お化けや妖怪は恐ろしいです。それは、正体がわからないからだと思います。「不安」で体が固まります。「不安」はストレスとなり、自分の免疫力を弱め、病気への抵抗力も弱まってしまいます。
新型コロナウイルスも正体がわからず、自分が感染する不安、ご家族が感染する不安、休業などによる経済的不安、イタリアやスペイン、ニューヨークなどのようになってしまう不安など、多くの不安があると思います。それらの不安を少しでも解消できるように情報提供したいと考えています。
この感染症は、約8割は軽症で経過しますが、高齢者や基礎疾患をお持ちの方が重症化するリスクが高いことがわかっています。また、熱や咳等の症状がないが検査をすると陽性の方がいることがわかっており、軽症者やそれらの方が感染を広げると、感染拡大防止が大変難しいと考えられます。今後とも、社会全体で「重症化のリスクの高い高齢者や基礎疾患をお持ちの方への感染を防ぐこと」これが最も大切だと思います。
ただ、人間には、あらゆるウイルスや細菌から体を守る仕組みである「免疫機能」が備わっています。その免疫力をあげるためには、「十分な睡眠とバランスの良い食事で栄養を摂り、適度な運動や笑うことなどでストレスを解消すること」が大切です。
バランスのよい食事については、WHOから最近出されたアドバイスでは、①毎日、新鮮で加工されていない食品を食べる(生野菜や新鮮な果物からビタミンなどが得られます) ②毎日十分な水を飲む(毎日8~10カップ) ③適量の脂肪と油を食べる(脂肪の多い肉、バターを避け、不飽和脂肪(魚、アボカド、ナッツ、オリーブオイル、大豆など)をとる。トランス脂肪を避けること) ④塩と砂糖をあまり食べない ことなどが示されています。
また、ヨーグルトや乳酸菌飲料は、良質なタンパク質や脂質、カルシウム、ビタミン類が豊富に含まれ、整腸作用や免疫力を高める効果があるとされています。緑茶に含まれるカテキン類の抗ウイルス効果の指摘もされています。

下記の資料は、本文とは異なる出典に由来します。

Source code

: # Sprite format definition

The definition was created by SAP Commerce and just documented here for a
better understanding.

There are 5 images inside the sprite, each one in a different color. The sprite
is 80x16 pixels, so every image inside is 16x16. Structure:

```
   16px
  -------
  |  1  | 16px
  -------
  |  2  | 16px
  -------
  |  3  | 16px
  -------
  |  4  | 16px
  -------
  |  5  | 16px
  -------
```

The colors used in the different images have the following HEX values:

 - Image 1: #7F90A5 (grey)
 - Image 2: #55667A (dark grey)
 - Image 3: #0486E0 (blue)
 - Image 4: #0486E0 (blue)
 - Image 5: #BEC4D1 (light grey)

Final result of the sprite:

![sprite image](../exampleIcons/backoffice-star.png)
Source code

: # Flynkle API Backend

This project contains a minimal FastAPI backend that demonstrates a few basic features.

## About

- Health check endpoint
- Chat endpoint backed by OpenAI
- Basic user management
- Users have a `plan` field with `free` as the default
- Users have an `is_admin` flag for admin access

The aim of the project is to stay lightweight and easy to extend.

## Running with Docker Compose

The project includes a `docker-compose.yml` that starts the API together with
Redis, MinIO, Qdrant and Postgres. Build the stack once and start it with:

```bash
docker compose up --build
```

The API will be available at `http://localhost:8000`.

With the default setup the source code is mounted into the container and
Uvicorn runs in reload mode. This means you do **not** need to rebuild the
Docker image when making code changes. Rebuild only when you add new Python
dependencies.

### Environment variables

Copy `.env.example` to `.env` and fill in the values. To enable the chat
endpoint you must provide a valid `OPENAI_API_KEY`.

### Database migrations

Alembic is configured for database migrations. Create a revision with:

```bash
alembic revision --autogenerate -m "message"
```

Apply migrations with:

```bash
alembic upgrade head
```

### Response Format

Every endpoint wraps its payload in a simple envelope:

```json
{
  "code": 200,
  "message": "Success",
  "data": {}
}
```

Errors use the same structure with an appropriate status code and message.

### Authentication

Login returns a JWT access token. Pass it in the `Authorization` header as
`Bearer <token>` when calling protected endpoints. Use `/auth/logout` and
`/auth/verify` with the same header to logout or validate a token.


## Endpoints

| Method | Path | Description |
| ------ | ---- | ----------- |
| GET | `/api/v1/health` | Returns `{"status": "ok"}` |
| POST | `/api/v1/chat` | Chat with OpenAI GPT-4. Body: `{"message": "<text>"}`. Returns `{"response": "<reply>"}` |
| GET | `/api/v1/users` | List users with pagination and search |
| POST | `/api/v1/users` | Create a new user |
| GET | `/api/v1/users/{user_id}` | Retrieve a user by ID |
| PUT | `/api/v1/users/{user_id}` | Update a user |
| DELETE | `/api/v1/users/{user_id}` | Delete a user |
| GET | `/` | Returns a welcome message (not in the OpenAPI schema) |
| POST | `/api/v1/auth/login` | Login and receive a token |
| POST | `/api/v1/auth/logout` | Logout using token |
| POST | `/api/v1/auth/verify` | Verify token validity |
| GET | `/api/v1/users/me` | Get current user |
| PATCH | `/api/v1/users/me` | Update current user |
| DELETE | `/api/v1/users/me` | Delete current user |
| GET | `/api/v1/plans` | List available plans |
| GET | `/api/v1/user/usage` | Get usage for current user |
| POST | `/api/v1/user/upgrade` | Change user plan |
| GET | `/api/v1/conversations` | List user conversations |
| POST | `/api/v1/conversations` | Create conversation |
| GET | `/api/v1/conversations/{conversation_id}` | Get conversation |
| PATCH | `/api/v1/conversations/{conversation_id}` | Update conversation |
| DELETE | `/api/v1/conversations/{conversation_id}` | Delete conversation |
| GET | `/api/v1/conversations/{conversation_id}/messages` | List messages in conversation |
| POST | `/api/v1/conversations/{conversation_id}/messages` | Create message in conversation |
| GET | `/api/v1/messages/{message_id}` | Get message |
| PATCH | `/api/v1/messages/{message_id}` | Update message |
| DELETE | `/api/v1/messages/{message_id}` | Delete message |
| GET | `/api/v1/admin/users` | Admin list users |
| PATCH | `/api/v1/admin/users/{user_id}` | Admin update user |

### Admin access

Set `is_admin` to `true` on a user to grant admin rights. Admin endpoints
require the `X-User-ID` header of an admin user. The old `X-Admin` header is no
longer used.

更に、コロナウイルスが人体へ侵入する際に人細胞表面にあるACE2という酵素をターゲットにしてウイルスが取り付いて、細胞に感染する仕組みから、ACE阻害を示す食品(バージンオリーブオイル、緑茶、藻類、ブロッコリー、そばなど)の摂取を勧める意見もあります。
特定のビタミンや特定の食品を食べれば大丈夫。と言う意見には賛成しかねますが、毎日バランスよく食べる中に取り入れていただき、少しでも不安が少なくなって「安心」につながっていただければと思います。
『年年歳歳花相似たり、歳歳年年人同じからず』 劉廷芝(りゅうていし)
『毎年桜の花は同じように咲くが、ここに訪れてくる人の顔ぶれは毎年変わる』大自然や人間の諸行無常を詠んだ詩です。春になって一斉に咲く花々と、現在起きている新型コロナウイルス肺炎の脅威とのコントラストがとても大きく感じます。
一斉に咲き出した桜や水仙などの花は、私たちをどう見ているのでしょうか?可哀想と思っているのか、それすら思わず、ただただ咲いているのか。
それらの花が目に入らないほど、心が不安で覆われているとしたら、注意が必要だと思います。散歩やサイクリングは推奨されています。ラジオ体操も、ヨガなどのストレッチ、スクワットなどもよいと思います。国のホームページでは
・愛知県豊明市資料(とよあけ信長体操)
・奈良県生駒市資料(介護予防教室参加の皆さまへ(自宅でできる取組など)
・広島県資料(高齢者の皆さまへ~新型コロナウイルス予防+元気でいるために~)
などが紹介されていました。
「ステイ・ホーム(お家にいて)」というようなキャンペーンも始まっています。自宅でも運動不足にならないようにこれらを印刷して、身近な方に教えてあげてください。
また、手作りマスクの作り方が色々なこところで紹介されています。
自宅にいてそれを作る方、それを届ける方。それを受けとって使う方。それらの輪が広がったらとてもよいと思います。
最後に、私どもの病院を含め、医療機関や介護施設等では、院内感染を防ぎつつサービスを提供し続けるために様々な努力を行なっています。休日や夜であっても必要であれば集まって献身的に働いてくれています。それらの職員を預かる者として、どうか、そのように働いている現場があることを皆様に知っていただきたい。
そして、万が一「あそこのお家は病院勤務だからうつされたら大変」というような言葉が発せられたとしたら、職員や家族の心がどれほど傷つけられるか。逆に、「大変だけど頑張ってね。」そのひと言で、どれだけ勇気づけられることか。
どうか、我々を暖かく見守っていただきたい。よろしくお願いします。